(Beginning of Data provided)

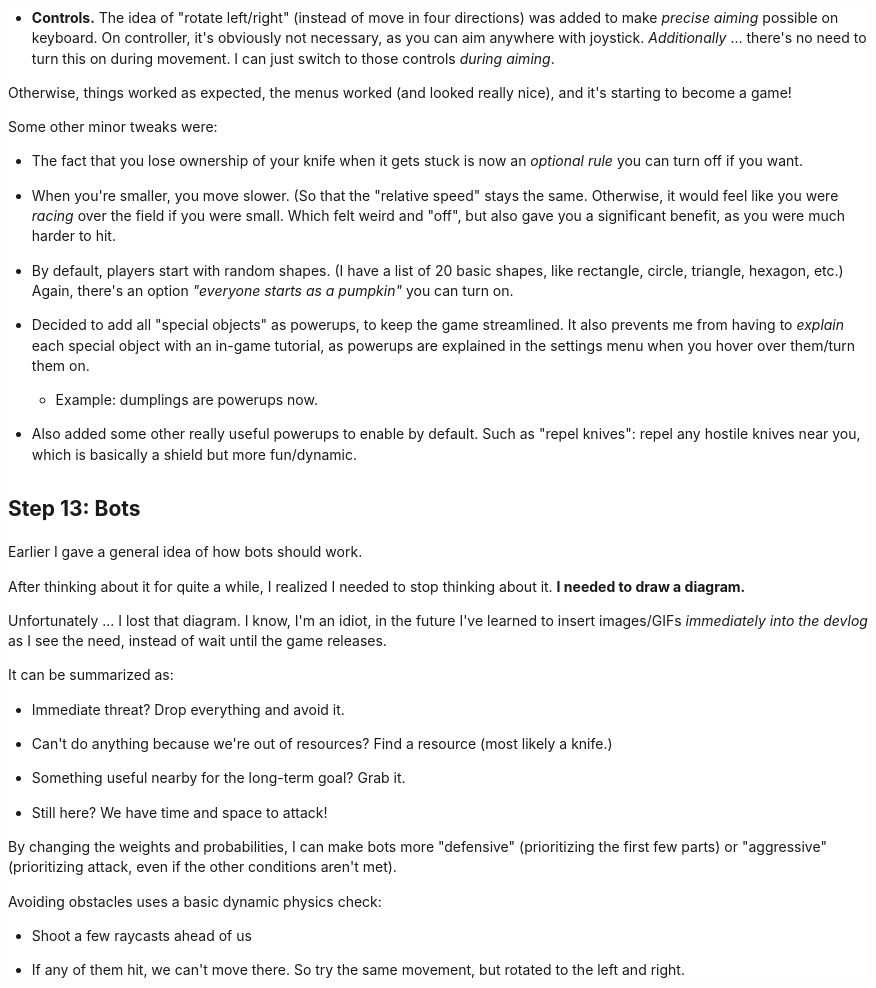 -   **Controls.** The idea of "rotate left/right" (instead of move in four directions) was added to make *precise aiming* possible on keyboard. On controller, it's obviously not necessary, as you can aim anywhere with joystick. *Additionally* ... there's no need to turn this on during movement. I can just switch to those controls *during aiming*.

Otherwise, things worked as expected, the menus worked (and looked really nice), and it's starting to become a game!

Some other minor tweaks were:

-   The fact that you lose ownership of your knife when it gets stuck is now an *optional rule* you can turn off if you want.

-   When you're smaller, you move slower. (So that the "relative speed" stays the same. Otherwise, it would feel like you were *racing* over the field if you were small. Which felt weird and "off", but also gave you a significant benefit, as you were much harder to hit.

-   By default, players start with random shapes. (I have a list of 20 basic shapes, like rectangle, circle, triangle, hexagon, etc.) Again, there's an option *"everyone starts as a pumpkin"* you can turn on.

-   Decided to add all "special objects" as powerups, to keep the game streamlined. It also prevents me from having to *explain* each special object with an in-game tutorial, as powerups are explained in the settings menu when you hover over them/turn them on.

    -   Example: dumplings are powerups now.

-   Also added some other really useful powerups to enable by default. Such as "repel knives": repel any hostile knives near you, which is basically a shield but more fun/dynamic.

## Step 13: Bots

Earlier I gave a general idea of how bots should work.

After thinking about it for quite a while, I realized I needed to stop thinking about it. **I needed to draw a diagram.**

Unfortunately ... I lost that diagram. I know, I'm an idiot, in the future I've learned to insert images/GIFs *immediately into the devlog* as I see the need, instead of wait until the game releases.

It can be summarized as:

-   Immediate threat? Drop everything and avoid it.

-   Can't do anything because we're out of resources? Find a resource (most likely a knife.)

-   Something useful nearby for the long-term goal? Grab it.

-   Still here? We have time and space to attack!

By changing the weights and probabilities, I can make bots more "defensive" (prioritizing the first few parts) or "aggressive" (prioritizing attack, even if the other conditions aren't met).

Avoiding obstacles uses a basic dynamic physics check:

-   Shoot a few raycasts ahead of us

-   If any of them hit, we can't move there. So try the same movement, but rotated to the left and right.
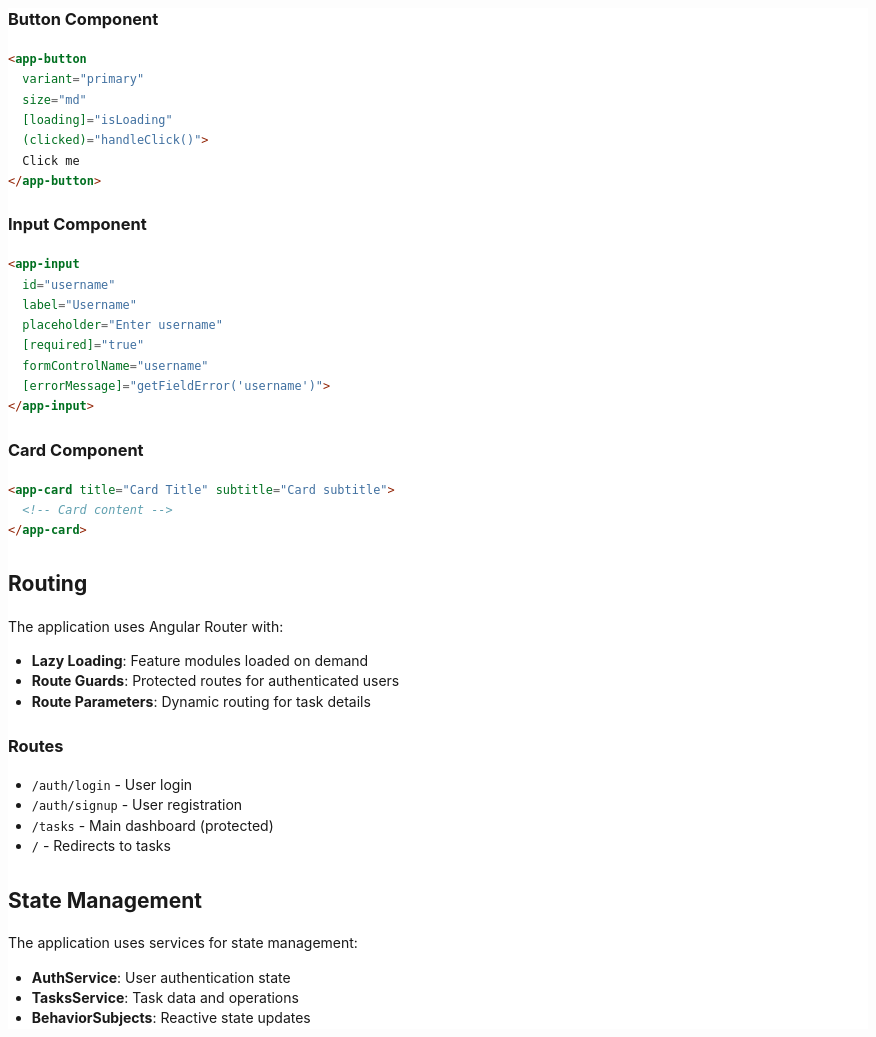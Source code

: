 ### Button Component

```html
<app-button 
  variant="primary" 
  size="md" 
  [loading]="isLoading"
  (clicked)="handleClick()">
  Click me
</app-button>
```

### Input Component

```html
<app-input
  id="username"
  label="Username"
  placeholder="Enter username"
  [required]="true"
  formControlName="username"
  [errorMessage]="getFieldError('username')">
</app-input>
```

### Card Component

```html
<app-card title="Card Title" subtitle="Card subtitle">
  <!-- Card content -->
</app-card>
```

## Routing

The application uses Angular Router with:
- **Lazy Loading**: Feature modules loaded on demand
- **Route Guards**: Protected routes for authenticated users
- **Route Parameters**: Dynamic routing for task details

### Routes

- `/auth/login` - User login
- `/auth/signup` - User registration  
- `/tasks` - Main dashboard (protected)
- `/` - Redirects to tasks

## State Management

The application uses services for state management:
- **AuthService**: User authentication state
- **TasksService**: Task data and operations
- **BehaviorSubjects**: Reactive state updates
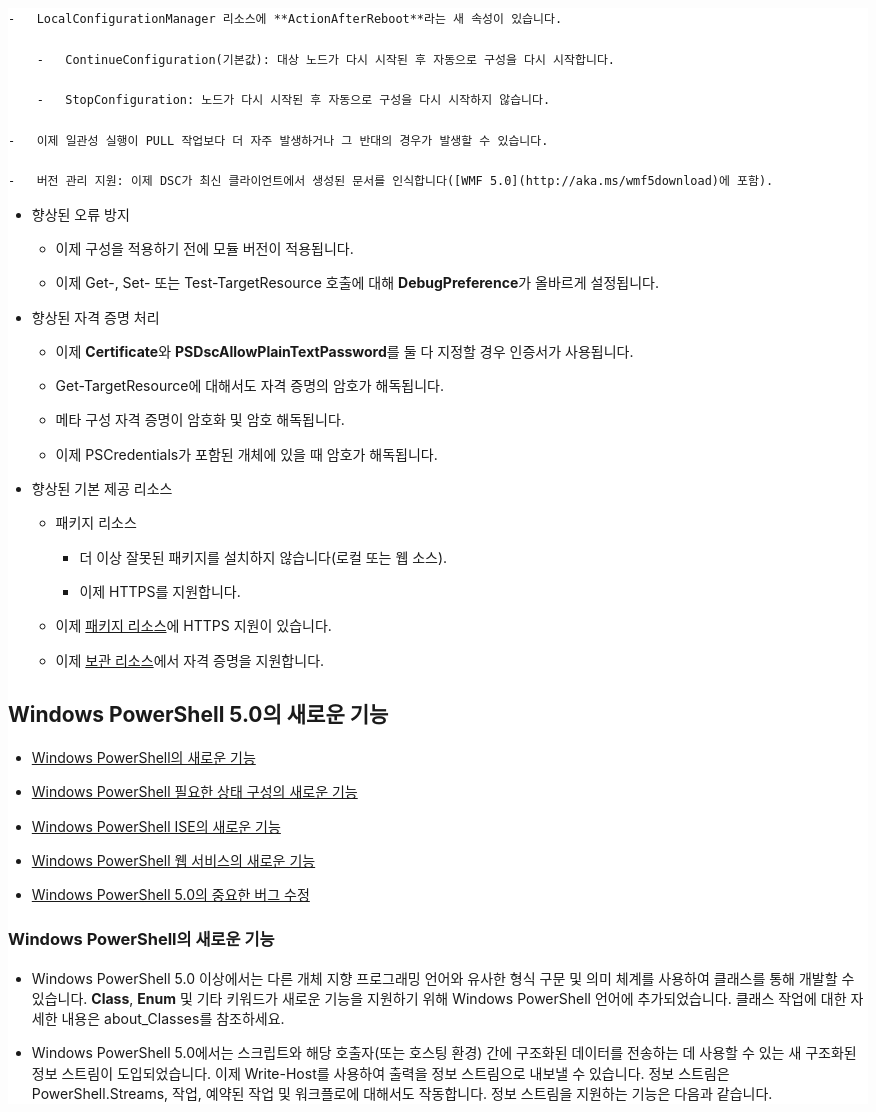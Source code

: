     -   LocalConfigurationManager 리소스에 **ActionAfterReboot**라는 새 속성이 있습니다.

        -   ContinueConfiguration(기본값): 대상 노드가 다시 시작된 후 자동으로 구성을 다시 시작합니다.

        -   StopConfiguration: 노드가 다시 시작된 후 자동으로 구성을 다시 시작하지 않습니다.

    -   이제 일관성 실행이 PULL 작업보다 더 자주 발생하거나 그 반대의 경우가 발생할 수 있습니다.

    -   버전 관리 지원: 이제 DSC가 최신 클라이언트에서 생성된 문서를 인식합니다([WMF 5.0](http://aka.ms/wmf5download)에 포함).

-   향상된 오류 방지

    -   이제 구성을 적용하기 전에 모듈 버전이 적용됩니다.

    -   이제 Get-, Set- 또는 Test-TargetResource 호출에 대해 **DebugPreference**가 올바르게 설정됩니다.

-   향상된 자격 증명 처리

    -   이제 **Certificate**와 **PSDscAllowPlainTextPassword**를 둘 다 지정할 경우 인증서가 사용됩니다.

    -   Get-TargetResource에 대해서도 자격 증명의 암호가 해독됩니다.

    -   메타 구성 자격 증명이 암호화 및 암호 해독됩니다.

    -   이제 PSCredentials가 포함된 개체에 있을 때 암호가 해독됩니다.

-   향상된 기본 제공 리소스

    -   패키지 리소스

        -   더 이상 잘못된 패키지를 설치하지 않습니다(로컬 또는 웹 소스).

        -   이제 HTTPS를 지원합니다.

    -   이제 [패키지 리소스](http://technet.microsoft.com/library/dn282132.aspx)에 HTTPS 지원이 있습니다.

    -   이제 [보관 리소스](http://technet.microsoft.com/library/dn249917.aspx)에서 자격 증명을 지원합니다.

## <a name="a-namebkmknew50anew-features-in-windows-powershell-50"></a><a name="BKMK_new50"></a>Windows PowerShell 5.0의 새로운 기능

-   [Windows PowerShell의 새로운 기능](#BKMK_newcore)

-   [Windows PowerShell 필요한 상태 구성의 새로운 기능](#BKMK_newDSC)

-   [Windows PowerShell ISE의 새로운 기능](#BKMK_newISE)

-   [Windows PowerShell 웹 서비스의 새로운 기능](#BKMK_newOData)

-   [Windows PowerShell 5.0의 중요한 버그 수정](#BKMK_5bugfix)

### <a name="a-namebkmknewcoreanew-features-in-windows-powershell"></a><a name="BKMK_newcore"></a>Windows PowerShell의 새로운 기능

-   Windows PowerShell 5.0 이상에서는 다른 개체 지향 프로그래밍 언어와 유사한 형식 구문 및 의미 체계를 사용하여 클래스를 통해 개발할 수 있습니다. **Class**, **Enum** 및 기타 키워드가 새로운 기능을 지원하기 위해 Windows PowerShell 언어에 추가되었습니다. 클래스 작업에 대한 자세한 내용은 about_Classes를 참조하세요.

-   Windows PowerShell 5.0에서는 스크립트와 해당 호출자(또는 호스팅 환경) 간에 구조화된 데이터를 전송하는 데 사용할 수 있는 새 구조화된 정보 스트림이 도입되었습니다. 이제 Write-Host를 사용하여 출력을 정보 스트림으로 내보낼 수 있습니다. 정보 스트림은 PowerShell.Streams, 작업, 예약된 작업 및 워크플로에 대해서도 작동합니다. 정보 스트림을 지원하는 기능은 다음과 같습니다.
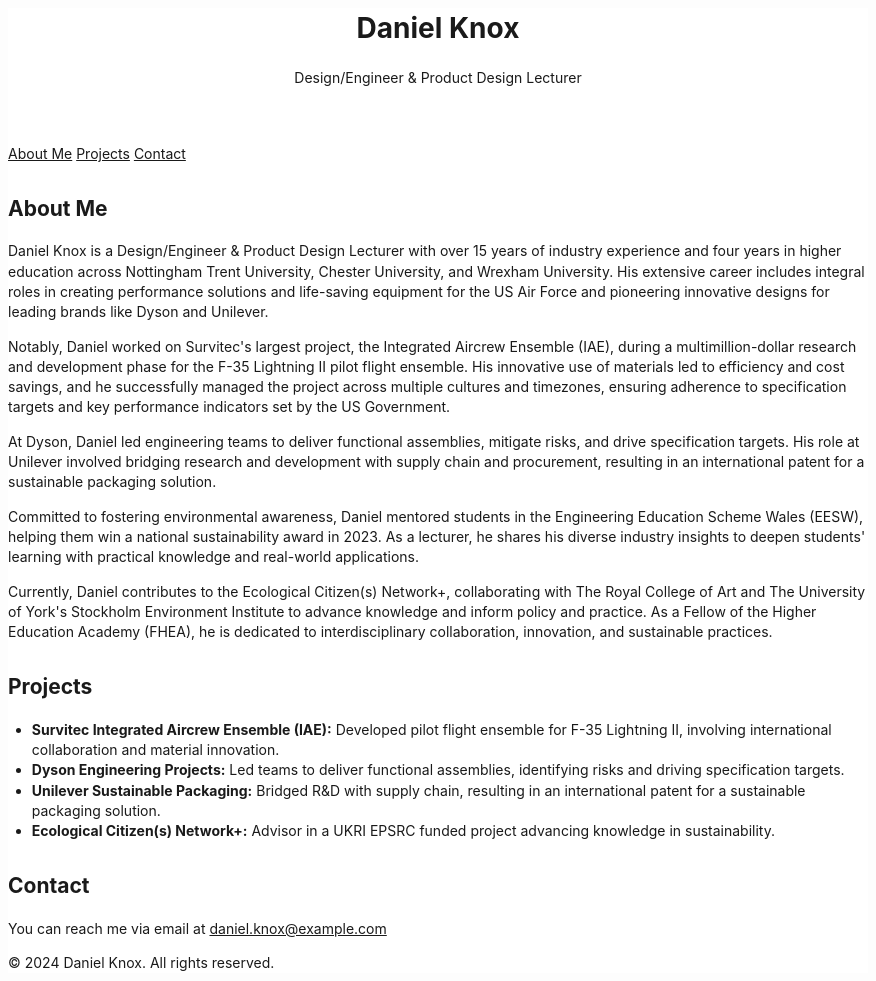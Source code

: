 <header>
    <h1>Daniel Knox</h1>
    <p>Design/Engineer & Product Design Lecturer</p>
</header>

<nav>
    <a href="#about">About Me</a>
    <a href="#projects">Projects</a>
    <a href="#contact">Contact</a>
</nav>

<div class="container" id="about">
    <h2>About Me</h2>
    <p>Daniel Knox is a Design/Engineer & Product Design Lecturer with over 15 years of industry experience and four years in higher education across Nottingham Trent University, Chester University, and Wrexham University. His extensive career includes integral roles in creating performance solutions and life-saving equipment for the US Air Force and pioneering innovative designs for leading brands like Dyson and Unilever.</p>
    <p>Notably, Daniel worked on Survitec's largest project, the Integrated Aircrew Ensemble (IAE), during a multimillion-dollar research and development phase for the F-35 Lightning II pilot flight ensemble. His innovative use of materials led to efficiency and cost savings, and he successfully managed the project across multiple cultures and timezones, ensuring adherence to specification targets and key performance indicators set by the US Government.</p>
    <p>At Dyson, Daniel led engineering teams to deliver functional assemblies, mitigate risks, and drive specification targets. His role at Unilever involved bridging research and development with supply chain and procurement, resulting in an international patent for a sustainable packaging solution.</p>
    <p>Committed to fostering environmental awareness, Daniel mentored students in the Engineering Education Scheme Wales (EESW), helping them win a national sustainability award in 2023. As a lecturer, he shares his diverse industry insights to deepen students' learning with practical knowledge and real-world applications.</p>
    <p>Currently, Daniel contributes to the Ecological Citizen(s) Network+, collaborating with The Royal College of Art and The University of York's Stockholm Environment Institute to advance knowledge and inform policy and practice. As a Fellow of the Higher Education Academy (FHEA), he is dedicated to interdisciplinary collaboration, innovation, and sustainable practices.</p>
</div>

<div class="container projects" id="projects">
    <h2>Projects</h2>
    <ul>
        <li><strong>Survitec Integrated Aircrew Ensemble (IAE):</strong> Developed pilot flight ensemble for F-35 Lightning II, involving international collaboration and material innovation.</li>
        <li><strong>Dyson Engineering Projects:</strong> Led teams to deliver functional assemblies, identifying risks and driving specification targets.</li>
        <li><strong>Unilever Sustainable Packaging:</strong> Bridged R&D with supply chain, resulting in an international patent for a sustainable packaging solution.</li>
        <li><strong>Ecological Citizen(s) Network+:</strong> Advisor in a UKRI EPSRC funded project advancing knowledge in sustainability.</li>
    </ul>
</div>

<div class="container contact" id="contact">
    <h2>Contact</h2>
    <p>You can reach me via email at <a href="mailto:daniel.knox@example.com">daniel.knox@example.com</a></p>
</div>

<footer>
    <p>&copy; 2024 Daniel Knox. All rights reserved.</p>
</footer>

</body>
</html>
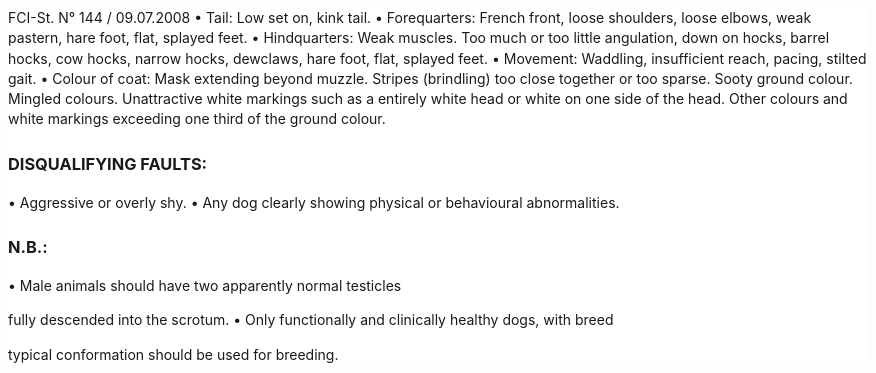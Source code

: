 
FCI-St. N° 144 / 09.07.2008
•
Tail: Low set on, kink tail.
•
Forequarters: French front, loose shoulders, loose elbows,
weak pastern, hare foot, flat, splayed feet.
•
Hindquarters: Weak muscles.  Too much or too little
angulation, down on hocks, barrel hocks, cow hocks, narrow
hocks, dewclaws, hare foot, flat, splayed feet.
•
Movement: Waddling, insufficient reach, pacing, stilted gait.
•
Colour of coat: Mask extending beyond muzzle.  Stripes
(brindling) too close together or too sparse.
Sooty ground colour.  Mingled colours.  Unattractive white
markings such as a entirely white head or white on one side
of the head.  Other colours and white markings exceeding
one third of the ground colour.

### DISQUALIFYING FAULTS:


•
Aggressive or overly shy.
•
Any
dog
clearly showing
physical
or
behavioural
abnormalities.

### N.B.:


• Male animals should have two apparently normal testicles

fully descended into the scrotum.
• Only functionally and clinically healthy dogs, with breed

typical conformation should be used for breeding.






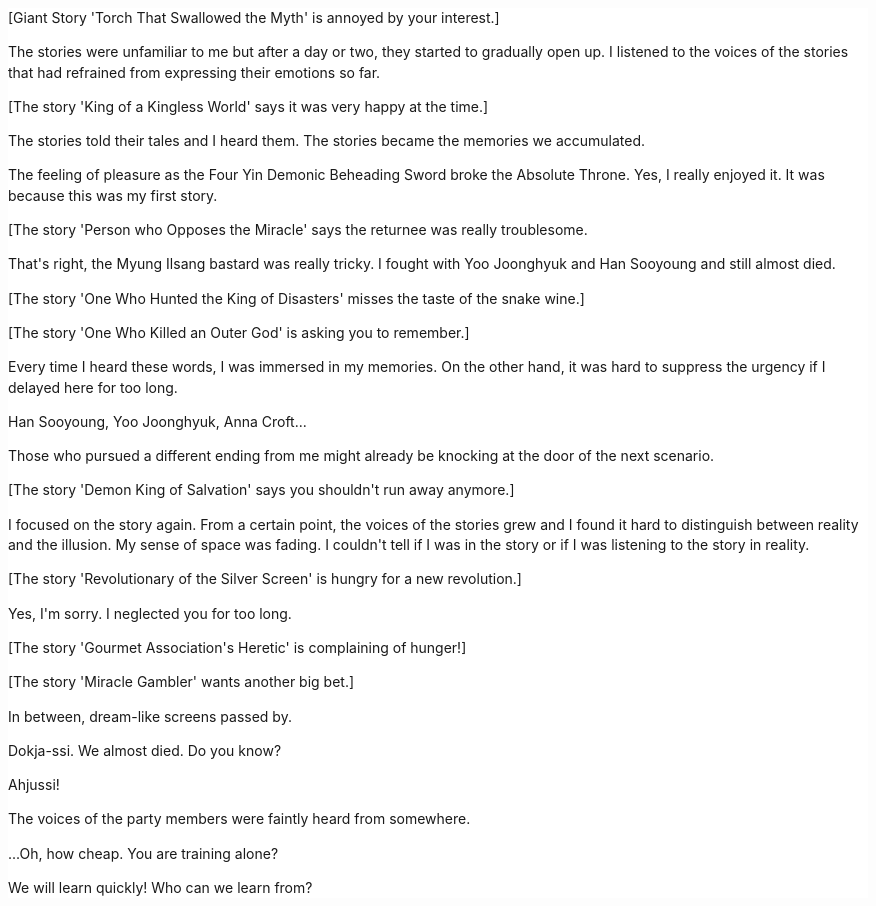 \[Giant Story 'Torch That Swallowed the Myth' is annoyed by your interest.\]

The stories were unfamiliar to me but after a day or two, they started to
gradually open up. I listened to the voices of the stories that had refrained
from expressing their emotions so far.

\[The story 'King of a Kingless World' says it was very happy at the time.\]

The stories told their tales and I heard them. The stories became the memories
we accumulated.

The feeling of pleasure as the Four Yin Demonic Beheading Sword broke the
Absolute Throne. Yes, I really enjoyed it. It was because this was my first
story.

\[The story 'Person who Opposes the Miracle' says the returnee was really
troublesome.

That's right, the Myung Ilsang bastard was really tricky. I fought with Yoo
Joonghyuk and Han Sooyoung and still almost died.

\[The story 'One Who Hunted the King of Disasters' misses the taste of the
snake wine.\]

\[The story 'One Who Killed an Outer God' is asking you to remember.\]

Every time I heard these words, I was immersed in my memories. On the other
hand, it was hard to suppress the urgency if I delayed here for too long.

Han Sooyoung, Yoo Joonghyuk, Anna Croft...

Those who pursued a different ending from me might already be knocking at the
door of the next scenario.

\[The story 'Demon King of Salvation' says you shouldn't run away anymore.\]

I focused on the story again. From a certain point, the voices of the stories
grew and I found it hard to distinguish between reality and the illusion. My
sense of space was fading. I couldn't tell if I was in the story or if I was
listening to the story in reality.

\[The story 'Revolutionary of the Silver Screen' is hungry for a new
revolution.\]

Yes, I'm sorry. I neglected you for too long.

\[The story 'Gourmet Association's Heretic' is complaining of hunger\!\]

\[The story 'Miracle Gambler' wants another big bet.\]

In between, dream-like screens passed by.

Dokja-ssi. We almost died. Do you know?

Ahjussi\!

The voices of the party members were faintly heard from somewhere.

...Oh, how cheap. You are training alone?

We will learn quickly\! Who can we learn from?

(End of Data provided)

_Required work_
Out of the material above, output word for word the line with "The feeling of", the line with "complaining of hunger\!\]", and all lines between them, with nothing else.

_Exercise solution_
The feeling of pleasure as the Four Yin Demonic Beheading Sword broke the
Absolute Throne. Yes, I really enjoyed it. It was because this was my first
story.

\[The story 'Person who Opposes the Miracle' says the returnee was really
troublesome.

That's right, the Myung Ilsang bastard was really tricky. I fought with Yoo
Joonghyuk and Han Sooyoung and still almost died.

\[The story 'One Who Hunted the King of Disasters' misses the taste of the
snake wine.\]

\[The story 'One Who Killed an Outer God' is asking you to remember.\]

Every time I heard these words, I was immersed in my memories. On the other
hand, it was hard to suppress the urgency if I delayed here for too long.

Han Sooyoung, Yoo Joonghyuk, Anna Croft...

Those who pursued a different ending from me might already be knocking at the
door of the next scenario.

\[The story 'Demon King of Salvation' says you shouldn't run away anymore.\]

I focused on the story again. From a certain point, the voices of the stories
grew and I found it hard to distinguish between reality and the illusion. My
sense of space was fading. I couldn't tell if I was in the story or if I was
listening to the story in reality.

\[The story 'Revolutionary of the Silver Screen' is hungry for a new
revolution.\]

Yes, I'm sorry. I neglected you for too long.

\[The story 'Gourmet Association's Heretic' is complaining of hunger\!\]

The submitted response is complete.